In the variable valve operating device described in Japanese Patent Application No. 9-250615, a sleeve is interposed between a vane rotor and a camshaft and spline-coupled to the camshaft, so that the camshaft is connected to the timing pulley. The camshaft can be turned in the advance direction or the retard direction, and the camshaft can be reciprocated in the axial direction.

[0009]

In order to increase the variable width of the lift amount of the intake / exhaust valve, it is necessary to increase the inclination of the outer shape of the cam or to increase the axial movement amount of the cam. There is.

However, there is a limit to increasing the inclination of the outer shape of the cam, and it is necessary to increase the amount of movement of the cam in the axial direction, that is, to move the cam shaft and the vane rotor to allow the cam shaft to move in the axial direction. It is required to increase the length of the joint. On the other hand, the required minimum width of the vane rotor of the above-mentioned prior application (Japanese Patent Application No. 9-250615) is determined in consideration of the mechanical strength and the driving force required to rotate the camshaft. To increase the variable width of the lift amount of the intake and exhaust valves, the length of the axially movable joint between the camshaft and the vane rotor is increased. Since the width is set, the width of the vane rotor in the axial direction is unnecessarily long. As a result, there is a problem that the total length of the internal combustion engine becomes longer and it is difficult to mount the engine on a vehicle.

Therefore, in view of such a conventional problem,
The present invention increases the lift amount of a valve in an internal combustion engine by extending a movement allowable region of an axially movable coupling portion between a camshaft and a vane rotor to a position inside a driving force transmitting member such as a chain sprocket or a timing pulley adjacent to the vane rotor. It is an object of the present invention to provide a variable valve apparatus capable of shortening the overall length of an internal combustion engine while securing the length of an axially movable coupling portion necessary for increasing the variable width.

[0012]

SUMMARY OF THE INVENTION A variable valve train according to the present invention has been made to achieve the above object, and comprises a driving force transmitting member which is driven to rotate by a crankshaft of an internal combustion engine, and A vane rotor disposed adjacent to the transmission member and rotatable relative to the driving force transmission member; and a vane rotor movably provided in the axial direction with respect to the driving force transmission member and the vane rotor, and rotatable relative to the driving force transmission member. Wherein the camshaft has a cam having a different outer shape in the axial direction, wherein an axially movable coupling portion between the camshaft and the vane rotor is provided inside the driving force transmitting member. To be extended.
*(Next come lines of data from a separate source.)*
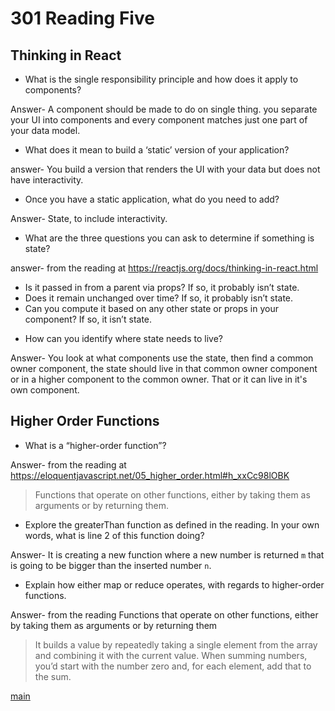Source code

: # 301 Reading Five

## Thinking in React

* What is the single responsibility principle and how does it apply to components?

Answer- A component should be made to do on single thing. you separate your UI into components and every component matches just one part of your data model.

* What does it mean to build a ‘static’ version of your application?

answer- You build a version that renders the UI with your data but does not have interactivity.

* Once you have a static application, what do you need to add?

Answer- State, to include interactivity.

* What are the three questions you can ask to determine if something is state?

answer- from the reading at https://reactjs.org/docs/thinking-in-react.html
- Is it passed in from a parent via props? If so, it probably isn’t state.
- Does it remain unchanged over time? If so, it probably isn’t state.
- Can you compute it based on any other state or props in your component? If so, it isn’t state.

* How can you identify where state needs to live? 

Answer- You look at what components use the state, then find a common owner component, the state should live in that common owner component or in a higher component to the common owner. That or it can live in it's own component.



## Higher Order Functions

* What is a “higher-order function”?

Answer- from the reading at https://eloquentjavascript.net/05_higher_order.html#h_xxCc98lOBK
> Functions that operate on other functions, either by taking them as arguments or by returning them.

* Explore the greaterThan function as defined in the reading. In your own words, what is line 2 of this function doing?

Answer- It is creating a new function where a new number is returned `m` that is going to be bigger than the inserted number `n`.

* Explain how either map or reduce operates, with regards to higher-order functions.

Answer- from the reading Functions that operate on other functions, either by taking them as arguments or by returning them
>  It builds a value by repeatedly taking a single element from the array and combining it with the current value. When summing numbers, you’d start with the number zero and, for each element, add that to the sum.

[main](README.me)
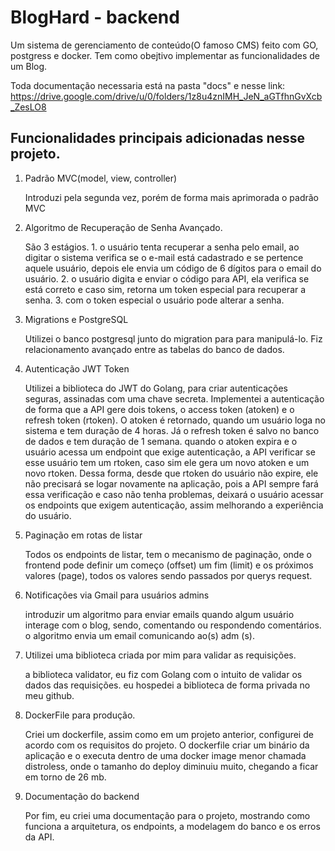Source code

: # BlogHard - backend
Um sistema de gerenciamento de conteúdo(O famoso CMS) feito com GO, postgress e docker. Tem como obejtivo implementar as funcionalidades de um Blog.

Toda documentação necessaria está na pasta "docs" e nesse link: https://drive.google.com/drive/u/0/folders/1z8u4znIMH_JeN_aGTfhnGvXcb_ZesLO8

## Funcionalidades principais adicionadas nesse projeto.
<ol>
   <li>Padrão MVC(model, view, controller)</li>
   <p>Introduzi pela segunda vez, porém de forma mais aprimorada o padrão MVC</p>
   <li>Algoritmo de Recuperação de Senha Avançado.</li>
   <p>São 3 estágios. 1. o usuário tenta recuperar a senha pelo email, ao digitar o sistema verifica se o e-mail está cadastrado e se pertence aquele usuário, depois ele envia um código de 6 dígitos para o email do usuário. 2. o usuário digita e enviar o código para API, ela verifica se está correto e caso sim, retorna um token especial para recuperar a senha. 3. com o token especial o usuário pode alterar a senha.</p>
   <li>Migrations e PostgreSQL</li>
   <p>Utilizei o banco postgresql junto do migration para para manipulá-lo. Fiz relacionamento avançado entre as tabelas do banco de dados.</p>
   <li>Autenticação JWT Token</li>
   <p>Utilizei a biblioteca do JWT do Golang, para criar autenticações seguras, assinadas com uma chave secreta. Implementei a autenticação de forma que a API gere dois tokens, o access token (atoken) e o refresh token (rtoken). O atoken é retornado, quando um usuário loga no sistema e tem duração de 4 horas. Já o refresh token é salvo no banco de dados e tem duração de 1 semana. quando o atoken expira e o usuário acessa um endpoint que exige autenticação, a API verificar se esse usuário tem um rtoken, caso sim ele gera um novo atoken e um novo rtoken. Dessa forma, desde que rtoken do usuário não expire, ele não precisará se logar novamente na aplicação, pois a API sempre fará essa verificação e caso não tenha problemas, deixará o usuário acessar os endpoints que exigem autenticação, assim melhorando a experiência do usuário.</p>
   <li>Paginação em rotas de listar</li>
   <p>Todos os endpoints de listar, tem o mecanismo de paginação, onde o frontend pode definir um começo (offset) um fim (limit) e os próximos valores (page), todos os valores sendo passados por querys request.</p>
   <li>Notificações via Gmail para usuários admins</li>
   <p>introduzir um algoritmo para enviar emails quando algum usuário interage com o blog, sendo, comentando ou respondendo comentários. o algoritmo envia um email comunicando ao(s) adm (s).</p>
   <li>Utilizei uma biblioteca criada por mim para validar as requisições.</li>  
   <p>a biblioteca validator, eu fiz com Golang com o intuito de validar os dados das requisições. eu hospedei a biblioteca de forma privada no meu github.</p>
   <li>DockerFile para produção.</li>
   <p>Criei um dockerfile, assim como em um projeto anterior, configurei de acordo com os requisitos do projeto. O dockerfile criar um binário da aplicação e o executa dentro de uma docker image menor chamada distroless, onde o tamanho do deploy diminuiu muito, chegando a ficar em torno de 26 mb.<p>
   <li>Documentação do backend</li>
   <p>Por fim, eu criei uma documentação para o projeto, mostrando como funciona a arquitetura, os endpoints, a modelagem do banco e os erros da API.</p>
</ol>
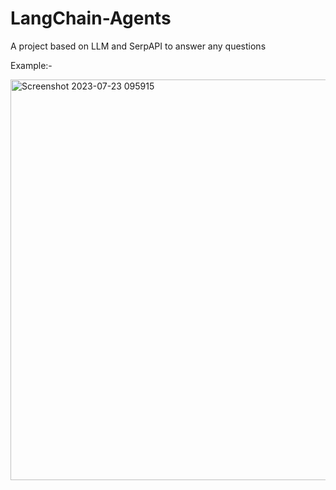 # LangChain-Agents
A project based on LLM and SerpAPI to answer any questions

Example:-

<img width="641" alt="Screenshot 2023-07-23 095915" src="https://github.com/Sandesh-hase/LangChain-Agents/assets/98344033/bbbcea5a-6ad6-40ec-b130-3ba78370cc4a">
According to the present invention, the range of movement of the camshaft, which is determined by the length of the axially movable coupling portion between the camshaft and the vane rotor, is extended to the inside of the driving force transmitting member, thereby increasing the valve lift in the internal combustion engine. The axial width of the vane rotor can be minimized while securing the length of the axially movable coupling portion necessary for increasing the variable width of the amount, and the axial width of the vane rotor and the driving force transmission member can be reduced. The length can be reduced, and thus the overall length of the engine.

[0014]

DETAILED DESCRIPTION OF THE PREFERRED EMBODIMENTS An embodiment of a variable valve apparatus according to the present invention will be described below with reference to FIGS.

FIG. 1 is a longitudinal sectional view showing a variable valve apparatus according to this embodiment. In this figure, a timing gear 101 formed on a sprocket 100 as a driving force transmitting member is connected to a crankshaft (not shown) of an engine by a timing chain 102. Thereby, the timing gear 101 rotates in synchronization with the crankshaft.

The camshaft 110 to which the driving force is transmitted from the timing gear 101 drives the intake valve to open and close. The camshaft 110 has three-dimensional cams 111 having different outer shapes in the axial direction at predetermined intervals in the axial direction. Although one three-dimensional cam is shown in the drawing, two three-dimensional cams for opening and closing the intake valves are provided for each cylinder. Further, at one end of the camshaft 110, a valve timing adjusting mechanism 1 for enabling relative rotation between the sprocket 100 and the camshaft 110 is provided, and at the other end, the sprocket 100 is indicated by arrows X and Y. A camshaft moving means 2 is provided which enables reciprocal movement in the axial direction. The valve timing adjusting mechanism 1 and the camshaft moving means 2 are controlled by a hydraulic circuit described later. The sprocket 100 and the camshaft 11
0 rotates counterclockwise when viewed from the left in FIG.
This rotation direction is referred to as an advance direction.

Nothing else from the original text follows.